That is because they are all working together. This is happening now.

  Q585 Andrew George: Okay. That's good. That's my interpretation of where it's going. That's very encouraging, and I welcome that. What then concerns me—this is partly reflected by the different populations being served by the 52 pathfinders, which range from 17,000 to 650,000—is the lack of coterminosity between the consortiums and the local authorities. Shouldn't you be not micro-managing and therefore instructing, but encouraging the consortiums, wherever possible, to establish coterminosity with their local authorities? That seems to be the direction in which it is going.

  Mr Lansley: The direction in which it's going is being determined by the groups of GPs coming together. They are clearly making judgments themselves. They are making different judgments in different places, and I think that's often for good reasons.
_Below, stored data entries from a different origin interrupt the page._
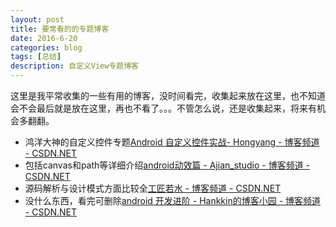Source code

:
 ```yaml
---
layout: post
title: 要常看的的专题博客
date: 2016-6-20
categories: blog
tags: [总结]
description: 自定义View专题博客
---
```


这里是我平常收集的一些有用的博客，没时间看完，收集起来放在这里，也不知道会不会最后就是放在这里，再也不看了。。。不管怎么说，还是收集起来，将来有机会多翻翻。  


- 鸿洋大神的自定义控件专题[Android 自定义控件实战- Hongyang - 博客频道 - CSDN.NET](http://blog.csdn.net/lmj623565791/article/category/2680595)
- 包括canvas和path等详细介绍[android动效篇 - Ajian_studio - 博客频道 - CSDN.NET](http://blog.csdn.net/tianjian4592/article/category/2873607)   
- 源码解析与设计模式方面比较全[工匠若水 - 博客频道 - CSDN.NET](http://blog.csdn.net/yanbober/article/list/1)
- 没什么东西，看完可删除[android 开发进阶 - Hankkin的博客小园 - 博客频道 - CSDN.NET](http://blog.csdn.net/lyhhj/article/category/5726061)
Sometimes—I am only illustrating the point, and these are not the exclusive reasons—they are doing that for reasons of coterminosity. For example, I was in Widnes talking to the Runcorn GPs among others. It is not a big area, but if I recall correctly, the GPs in Runcorn said, "We have 65,000 patients and we want to have a consortium, or at least a cluster within a consortium, that is coterminous with the local authority, because we're working with the local authority." That is fine.

  There are other places where a group of GP practices that is coming together feels that it wants to construct a consortium that broadly reflects the catchment of a particular hospital. That may be a judgment that is perfectly reasonable to make. In the way that Dr Wollaston said, GP practices might be thinking about having a range of contracts, and they want to feel that they are the dominant commissioner in relation to a set of health care providers so that they can establish through their contracts the structure of care pathways that they are looking for and have real weight when they do so.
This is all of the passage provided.